### Extract Data from kindle's MyClippings.txt
---
- [Generate ipynb files](#Generate-IPYNB-Files)
- [Generate markdown string](#Generate-Markdown-String)
- [View in Tabular format](#Tabular-HTML-Format)

In [1]:
import json
from IPython.display import HTML, display
from tabulate import tabulate

empty_contents = 'empty_notebook.json'
my_clippings = "My Clippings - Kindle.txt" # path to your clippings

raw_file = open(my_clippings, "r")

In [2]:
def parse_empty_notebook():
    """
    parse the json in order to write the ipynb
    """
    with open(empty_contents) as json_file:
        data = json.load(json_file)
    return data

In [3]:
def prepare_dict_data():
    """
    preapres the raw data from file content to dict for easy manipulation.
    """
    block_dict = {}  # our manipulated dict of books with its highlights / notes
    block_container = []  # append lines of the blocks
    for x in raw_file:
        block_container.append(x)
        if x.startswith('==='):
            book_name = block_container.pop(0)
            if book_name not in block_dict.keys():
                block_dict[book_name] = [block_container]
            else:
                existing_content = block_dict[book_name]
                existing_content.append(block_container)
            block_container = []
    return block_dict

book_dict_data = prepare_dict_data()

In [4]:
def write_ipynb(content, book_name):
    """
    writes ipynb file
    """
    json_content = json.dumps(content, ensure_ascii=False, indent=2)
    f = open(f"book_extracts/{book_name}.ipynb", "w+")
    f.write(json_content)
    f.close()

### Generate IPYNB Files
---

In [5]:
for book_name, val in book_dict_data.items():
    """
    loops over manipulated data to achieve the goal
    """
    file_content = parse_empty_notebook()
    source = file_content["cells"][0]["source"]
    heading = "# " + book_name
    source.extend([heading, '\n'])
    for a in val:
        highlighted_text = '> ' + a[2] + '\n\n'
        source.extend([highlighted_text, '\n', '\n'])
        timestamp = a[0].strip('- ')
        a = timestamp.split('|')
        page_no = a[0].split(' ')[-2]
        highlight_time = a[-1]
        source.append(f"<sup>Page: {page_no} - {highlight_time} </sup>")  # timestamp
        source.extend(['\n', '\n', '---', '\n', '\n'])
    write_ipynb(file_content, book_name)

### Generate Markdown String
---

In [6]:
block_container = []  # append lines of the blocks
for x in raw_file:
    block_container.append(x)
    if x.startswith('==='):
        book_name = block_container.pop(0)
        if book_name not in block_dict.keys():
            block_dict[book_name] = [block_container]
        else:
            existing_content = block_dict[book_name]
            existing_content.append(block_container)
        block_container = []
raw_file.close()
markdown = ""
for key, val in book_dict_data.items():
    heading = "#### " + key
    markdown += heading
    markdown += '\n\n'
    for a in val:
        markdown += '> ' + a[2] + '\n\n'
        markdown += a[0]
        markdown += '\n\n\n'

### Code cell to view markdown
---

In [7]:
from IPython.display import Markdown as md
md(markdown)

#### Deep Work (Cal Newport)


> Twain’s study was so isolated from the main house that his family took to blowing a horn to attract his attention for meals.
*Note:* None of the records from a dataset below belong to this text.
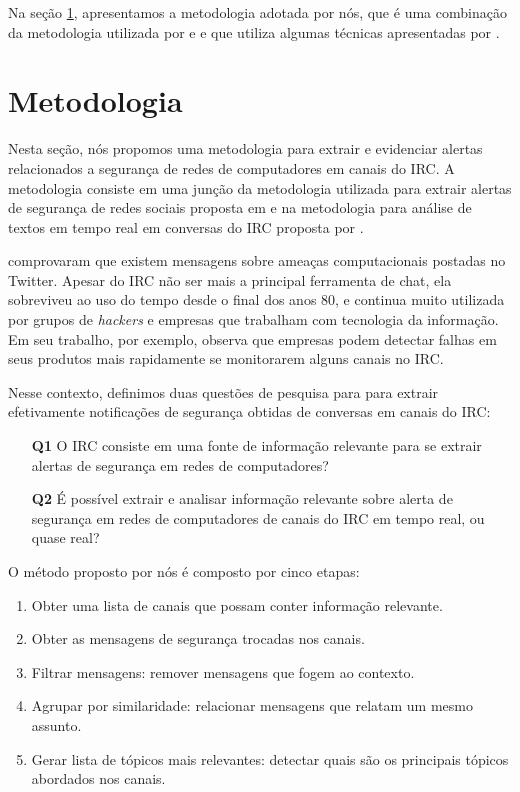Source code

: \documentclass[12pt]{article}
\begin{document}
Na seção \ref{sec:metod}, apresentamos a metodologia adotada por nós, que
é uma combinação da metodologia utilizada por \cite{santos2013} e
\cite{michels2012} e que utiliza algumas técnicas apresentadas por
\cite{gainaru2010}.



\section{Metodologia} \label{sec:metod}

Nesta seção, nós propomos uma metodologia para extrair e evidenciar alertas
relacionados a segurança de redes de computadores em canais do IRC. A
metodologia consiste em uma junção da metodologia utilizada para extrair
alertas de segurança de redes sociais proposta em \cite{santos2013} e na
metodologia para análise de textos em tempo real em conversas do IRC proposta
por \cite{michels2012}.

\cite{santos2012, campiolo2013} comprovaram que existem mensagens sobre ameaças
computacionais postadas no Twitter.
%
Apesar do IRC não ser mais a principal ferramenta de chat, ela
sobreviveu ao uso do tempo desde o final dos anos 80, e continua muito
utilizada por grupos de \textit{hackers} e empresas que trabalham com
tecnologia da informação. Em seu trabalho, por exemplo, 
observa que empresas podem detectar falhas em seus produtos mais rapidamente
se monitorarem alguns canais no IRC.

Nesse contexto, definimos duas questões de pesquisa para para extrair
efetivamente notificações de segurança obtidas de conversas em canais do IRC:

\begin{itemize}
	\item[\textbf{Q1}] O IRC consiste em uma fonte de informação relevante para se
	extrair alertas de segurança em redes de computadores?
	\item[\textbf{Q2}] É possível extrair e analisar informação relevante sobre alerta
	de segurança em redes de computadores de canais do IRC em tempo real, ou 
	quase real?
\end{itemize}

O método proposto por nós é composto por cinco etapas:

\begin{enumerate}

	\item Obter uma lista de canais que possam conter informação relevante.
	\item Obter as mensagens de segurança trocadas nos canais.
	\item Filtrar mensagens: remover mensagens que fogem ao contexto.
	\item Agrupar por similaridade: relacionar mensagens que relatam um mesmo
	assunto.
	\item Gerar lista de tópicos mais relevantes: detectar quais são os
	principais tópicos abordados nos canais.
\end{enumerate}
\end{document}
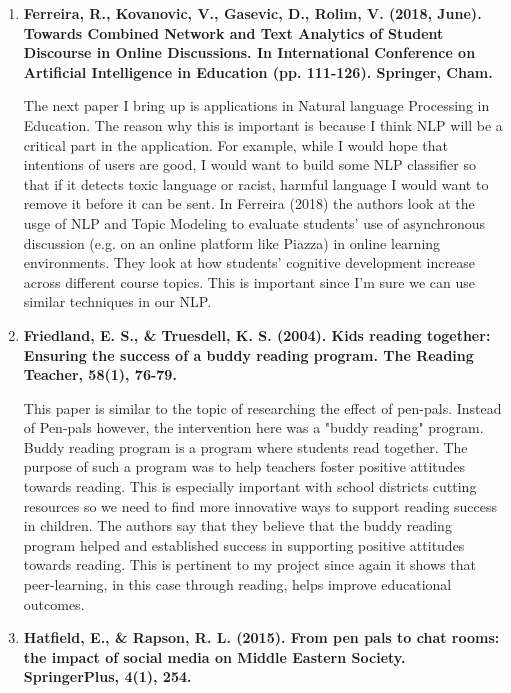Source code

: \documentclass[12pt, final]{article}
\begin{document}
\begin{enumerate}
\item \textbf{Ferreira, R., Kovanovic, V., Gasevic, D., Rolim, V. (2018, June). Towards Combined Network and Text Analytics of Student Discourse in Online Discussions. In International Conference on Artificial Intelligence in Education (pp. 111-126). Springer, Cham.}

The next paper I bring up is applications in Natural language Processing in Education. The reason why this is important is because I think NLP will be a critical part in the application. For example, while I would hope that intentions of users are good, I would want to build some NLP classifier so that if it detects toxic language or racist, harmful language I would want to remove it before it can be sent. In Ferreira (2018) the authors look at the usge of NLP and Topic Modeling to evaluate students' use of asynchronous discussion (e.g. on an online platform like Piazza) in online learning environments. They look at how students' cognitive development increase across different course topics. This is important since I'm sure we can use similar techniques in our NLP. 

\item \textbf{Friedland, E. S., \& Truesdell, K. S. (2004). Kids reading together: Ensuring the success of a buddy reading program. The Reading Teacher, 58(1), 76-79.}

This paper is similar to the topic of researching the effect of pen-pals. Instead of Pen-pals however, the intervention here was a "buddy reading" program. Buddy reading program is a program where students read together. The purpose of such a program was to help teachers foster positive attitudes towards reading. This is especially important with school districts cutting resources so we need to find more innovative ways to support reading success in children. The authors say that they believe that the buddy reading program helped and established success in supporting positive attitudes towards reading. This is pertinent to my project since again it shows that peer-learning, in this case through reading, helps improve educational outcomes.

\item \textbf{Hatfield, E., \& Rapson, R. L. (2015). From pen pals to chat rooms: the impact of social media on Middle Eastern Society. SpringerPlus, 4(1), 254.}


\end{enumerate}
\end{document}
- Your Highlight on Location 45-46 | Added on Friday, November 8, 2019 9:38:50 AM



#### How to Win Friends and Influence People (Dale Carnegie)


> Filled with energy


- Your Note on page 7 | Location 93 | Added on Monday, April 27, 2020 3:48:21 PM



> Don’t criticize, condemn or complain.


- Your Highlight on page 32 | Location 479-479 | Added on Tuesday, December 10, 2019 2:30:36 PM



#### Clean Agile: Back to Basics (Robert C. Martin)


> The most honest estimate is “I don’t know.”


- Your Highlight on page 104 | Location 1587-1588 | Added on Monday, March 16, 2020 10:00:36 PM



> And besides, humans are not machines. Asking humans to do what machines can do is expensive, inefficient, and immoral.


- Your Highlight on page 102 | Location 1562-1563 | Added on Monday, March 16, 2020 9:31:36 PM





### Tabular HTML Format
---

In [8]:
last_line = ''
block_list = []
block_dict = {}

block_container = []  # append lines of the blocks
raw_file = open(my_clippings, "r")
for x in raw_file:
    block_container.append(x)
    if x.startswith('==='):
        block_container.pop()
        block_list.append(block_container)
        block_container = []
headers = ['Book', 'Time', 'Empty Col', 'Content']
display(HTML(tabulate(block_list, headers, tablefmt="html", stralign="left")))
raw_file.close()

Book,Time,Empty Col,Content
Deep Work (Cal Newport),"- Your Highlight on Location 45-46 | Added on Friday, November 8, 2019 9:38:50 AM",,Twain’s study was so isolated from the main house that his family took to blowing a horn to attract his attention for meals.
How to Win Friends and Influence People (Dale Carnegie),"- Your Note on page 7 | Location 93 | Added on Monday, April 27, 2020 3:48:21 PM",,Filled with energy
Clean Agile: Back to Basics (Robert C. Martin),"- Your Highlight on page 104 | Location 1587-1588 | Added on Monday, March 16, 2020 10:00:36 PM",,The most honest estimate is “I don’t know.”
Clean Agile: Back to Basics (Robert C. Martin),"- Your Highlight on page 102 | Location 1562-1563 | Added on Monday, March 16, 2020 9:31:36 PM",,"And besides, humans are not machines. Asking humans to do what machines can do is expensive, inefficient, and immoral."
How to Win Friends and Influence People (Dale Carnegie),"- Your Highlight on page 32 | Location 479-479 | Added on Tuesday, December 10, 2019 2:30:36 PM",,"Don’t criticize, condemn or complain."